┌──

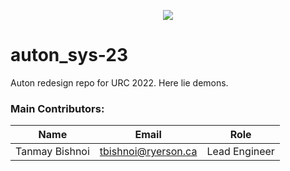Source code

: <p align="center"> 
  <img src="https://github-readme-quotes.herokuapp.com/quote?quotesUrl=https://github.com/teamr3/public-quotes/blob/master/auton_sys-23/99threads.json">
</p>

# auton_sys-23

Auton redesign repo for URC 2022. Here lie demons.

### Main Contributors:

| Name             | Email                    | Role                  |
| ---------------- | ------------------------ | --------------------- |
| Tanmay Bishnoi   | tbishnoi@ryerson.ca      | Lead Engineer         |
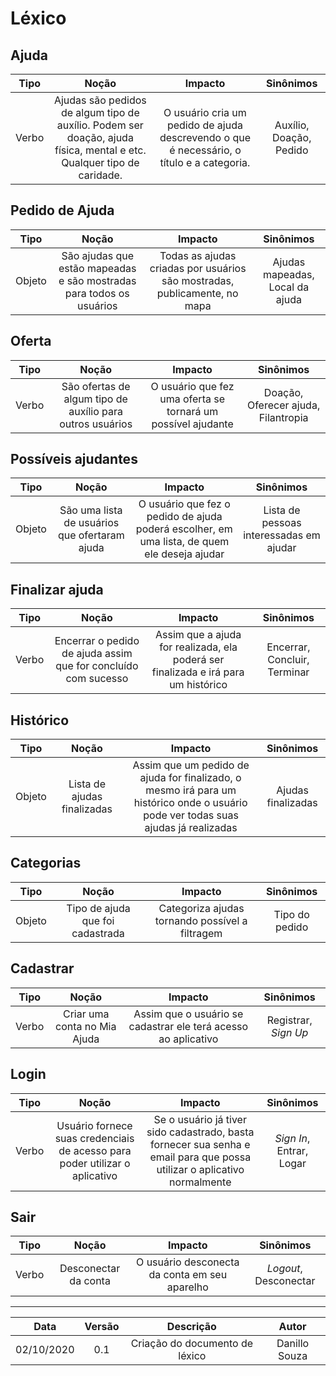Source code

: # Léxico
 
## Ajuda
 
|Tipo|Noção|Impacto|Sinônimos|
|:-:|:-:|:-:|:-:|
|Verbo|Ajudas são pedidos de algum tipo de auxílio. Podem ser doação, ajuda física, mental e etc. Qualquer tipo de caridade.|O usuário cria um pedido de ajuda descrevendo o que é necessário, o título e a categoria. |Auxílio, Doação, Pedido
 
## Pedido de Ajuda
 
|Tipo|Noção|Impacto|Sinônimos|
|:-:|:-:|:-:|:-:|
|Objeto|São ajudas que estão mapeadas e são mostradas para todos os usuários|Todas as ajudas criadas por usuários são mostradas, publicamente, no mapa|Ajudas mapeadas, Local da ajuda|
 
## Oferta
 
|Tipo|Noção|Impacto|Sinônimos|
|:-:|:-:|:-:|:-:|
|Verbo|São ofertas de algum tipo de auxílio para outros usuários|O usuário que fez uma oferta se tornará um possível ajudante|Doação, Oferecer ajuda, Filantropia
 
## Possíveis ajudantes
 
|Tipo|Noção|Impacto|Sinônimos|
|:-:|:-:|:-:|:-:|
|Objeto|São uma lista de usuários que ofertaram ajuda|O usuário que fez o pedido de ajuda poderá escolher, em uma lista, de quem ele deseja ajudar| Lista de pessoas interessadas em ajudar
 
## Finalizar ajuda
 
|Tipo|Noção|Impacto|Sinônimos|
|:-:|:-:|:-:|:-:|
|Verbo|Encerrar o pedido de ajuda assim que for concluído com sucesso|Assim que a ajuda for realizada, ela poderá ser finalizada e irá para um histórico| Encerrar, Concluir, Terminar
 
## Histórico
 
|Tipo|Noção|Impacto|Sinônimos|
|:-:|:-:|:-:|:-:|
|Objeto|Lista de ajudas finalizadas|Assim que um pedido de ajuda for finalizado, o mesmo irá para um histórico onde o usuário pode ver todas suas ajudas já realizadas|Ajudas finalizadas|
 
 
## Categorias
 
|Tipo|Noção|Impacto|Sinônimos|
|:-:|:-:|:-:|:-:|
|Objeto|Tipo de ajuda que foi cadastrada|Categoriza ajudas tornando possível a filtragem|Tipo do pedido
 
## Cadastrar
 
|Tipo|Noção|Impacto|Sinônimos|
|:-:|:-:|:-:|:-:|
|Verbo|Criar uma conta no Mia Ajuda|Assim que o usuário se cadastrar ele terá acesso ao aplicativo|Registrar, *Sign Up*|
 
## Login
 
|Tipo|Noção|Impacto|Sinônimos|
|:-:|:-:|:-:|:-:|
|Verbo|Usuário fornece suas credenciais de acesso para poder utilizar o aplicativo|Se o usuário já tiver sido cadastrado, basta fornecer sua senha e email para que possa utilizar o aplicativo normalmente| *Sign In*, Entrar, Logar
 
## Sair
 
|Tipo|Noção|Impacto|Sinônimos|
|:-:|:-:|:-:|:-:|
|Verbo|Desconectar da conta|O usuário desconecta da conta em seu aparelho|*Logout*, Desconectar


---
|Data|Versão|Descrição|Autor|
|:-:|:-:|:-:|:-:|
|02/10/2020|0.1|Criação do documento de léxico|Danillo Souza|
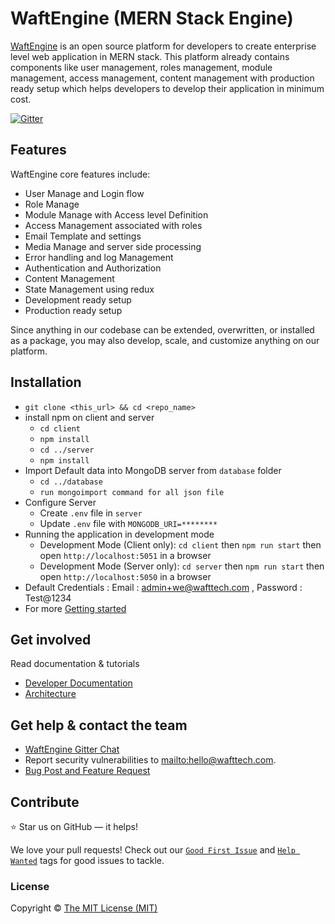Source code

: # WaftEngine (MERN Stack Engine)

[WaftEngine](https://waftengine.org) is an open source platform for developers to create enterprise level web application in MERN stack. This platform already contains components like user management, roles management, module management, access management, content management with production ready setup which helps developers to develop their application in minimum cost.

[![Gitter](https://badges.gitter.im/waftengine/community.svg)](https://gitter.im/waftengine/community?utm_source=badge&utm_medium=badge&utm_campaign=pr-badge)

## Features

WaftEngine core features include:

- User Manage and Login flow
- Role Manage
- Module Manage with Access level Definition
- Access Management associated with roles
- Email Template and settings
- Media Manage and server side processing
- Error handling and log Management
- Authentication and Authorization
- Content Management
- State Management using redux
- Development ready setup
- Production ready setup

Since anything in our codebase can be extended, overwritten, or installed as a package, you may also develop, scale, and customize anything on our platform.

## Installation

- `git clone <this_url> && cd <repo_name>`
- install npm on client and server
  - `cd client`
  - `npm install`
  - `cd ../server`
  - `npm install`
- Import Default data into MongoDB server from `database` folder
  - `cd ../database`
  - `run mongoimport command for all json file`
- Configure Server
  - Create `.env` file in `server`
  - Update `.env` file with `MONGODB_URI=********` 
- Running the application in development mode
  - Development Mode (Client only): `cd client` then `npm run start` then open `http://localhost:5051` in a browser
  - Development Mode (Server only): `cd server` then `npm run start` then open `http://localhost:5050` in a browser
- Default Credentials : Email : admin+we@wafttech.com , Password : Test@1234
- For more [Getting started](https://waftengine.org/documentation/2019-7-1-getting-started-with-waftengine)

## Get involved

Read documentation & tutorials

- [Developer Documentation](https://waftengine.org/documentation/2019-6-16-introduction-to-waftengine)
- [Architecture](https://waftengine.org/architecture)

## Get help & contact the team

- [WaftEngine Gitter Chat](https://gitter.im/waftengine/community)
- Report security vulnerabilities to <mailto:hello@wafttech.com>.
- [Bug Post and Feature Request](https://github.com/WaftTech/WaftEngine/issues)

## Contribute

:star: Star us on GitHub — it helps!

We love your pull requests! Check out our [`Good First Issue`](https://github.com/WaftTech/WaftEngine/issues?q=is%3Aopen+is%3Aissue+label%3A%22good+first+issue%22) and [`Help Wanted`](https://github.com/WaftTech/WaftEngine/issues?q=label%3A%22help+wanted%22) tags for good issues to tackle.

### License

Copyright © [The MIT License (MIT)](./LICENSE.md)
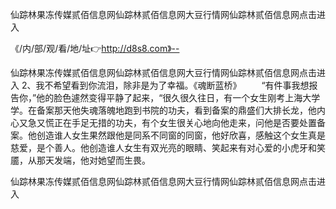 仙踪林果冻传媒贰佰信息网仙踪林贰佰信息网大豆行情网仙踪林贰佰信息网点击进入

《/内/部/观/看/地/址👉http://d8s8.com》--

仙踪林果冻传媒贰佰信息网仙踪林贰佰信息网大豆行情网仙踪林贰佰信息网点击进入	2、我不希望看到你流泪，除非是为了幸福。《魂断蓝桥》
　　“有件事我想报告你，”他的脸色遽然变得平静了起来，“很久很久往日，有一个女生刚考上海大学学。在备案那天他失魂落魄地跑到书院的功夫，看到备案的鼎盛们大排长龙，他内心又急又慌正在手足无措的功夫，有个女生很关心地向他走来，问他是否要处置备案。他创造谁人女生果然跟他是同系不同窗的同窗，他好欣喜，感触这个女生真是慈爱，是个善人。他创造谁人女生有双光亮的眼睛、笑起来有对心爱的小虎牙和笑靥，从那天发端，他对她望而生畏。





仙踪林果冻传媒贰佰信息网仙踪林贰佰信息网大豆行情网仙踪林贰佰信息网点击进入
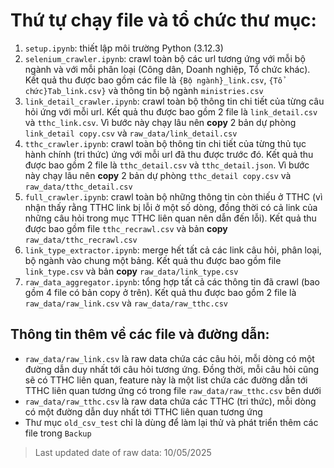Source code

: # Thứ tự chạy file và tổ chức thư mục:

1. `setup.ipynb`: thiết lập môi trường Python (3.12.3)
2. `selenium_crawler.ipynb`: crawl toàn bộ các url tương ứng với mỗi bộ ngành và với mỗi phân loại (Công dân, Doanh nghiệp, Tổ chức khác). Kết quả thu được bao gồm các file là `{Bộ ngành}_link.csv`, `{Tổ chức}Tab_link.csv}` và thông tin bộ ngành `ministries.csv`
3. `link_detail_crawler.ipynb`: crawl toàn bộ thông tin chi tiết của từng câu hỏi ứng với mỗi url. Kết quả thu được bao gồm 2 file là `link_detail.csv` và `tthc_link.csv`. Vì bước này chạy lâu nên **copy** 2 bản dự phòng `link_detail copy.csv` và `raw_data/link_detail.csv`
4. `tthc_crawler.ipynb`: crawl toàn bộ thông tin chi tiết của từng thủ tục hành chính (tri thức) ứng với mỗi url đã thu được trước đó. Kết quả thu được bao gồm 2 file là `tthc_detail.csv` và `tthc_detail.json`. Vì bước này chạy lâu nên **copy** 2 bản dự phòng `tthc_detail copy.csv` và `raw_data/tthc_detail.csv`
5. `full_crawler.ipynb`: crawl toàn bộ những thông tin còn thiếu ở TTHC (vì nhận thấy rằng TTHC link bị lỗi ở một số dòng, đồng thời có cả link của những câu hỏi trong mục TTHC liên quan nên dẫn đến lỗi). Kết quả thu được bao gồm file `tthc_recrawl.csv` và bản **copy** `raw_data/tthc_recrawl.csv`
6. `link_type_extractor.ipynb`: merge hết tất cả các link câu hỏi, phân loại, bộ ngành vào chung một bảng. Kết quả thu được bao gồm file `link_type.csv` và bản **copy** `raw_data/link_type.csv`
7. `raw_data_aggregator.ipynb`: tổng hợp tất cả các thông tin đã crawl (bao gồm 4 file có bản copy ở trên). Kết quả thu được bao gồm 2 file là `raw_data/raw_link.csv` và `raw_data/raw_tthc.csv`

## Thông tin thêm về các file và đường dẫn:
- `raw_data/raw_link.csv` là raw data chứa các câu hỏi, mỗi dòng có một đường dẫn duy nhất tới câu hỏi tương ứng. Đồng thời, mỗi câu hỏi cũng sẽ có TTHC liên quan, feature này là một list chứa các đường dẫn tới TTHC liên quan tương ứng có trong file `raw_data/raw_tthc.csv` bên dưới
- `raw_data/raw_tthc.csv` là raw data chứa các TTHC (tri thức), mỗi dòng có một đường dẫn duy nhất tới TTHC liên quan tương ứng
- Thư mục `old_csv_test` chỉ là dùng để làm lại thử và phát triển thêm các file trong `Backup`

> Last updated date of raw data: 10/05/2025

└──

→ EXERCISE OBJECTIVE:
Take every line above where "gitter" appears and copy it.

→ WRITTEN ANSWER:
[![Gitter](https://badges.gitter.im/waftengine/community.svg)](https://gitter.im/waftengine/community?utm_source=badge&utm_medium=badge&utm_campaign=pr-badge)
- [WaftEngine Gitter Chat](https://gitter.im/waftengine/community)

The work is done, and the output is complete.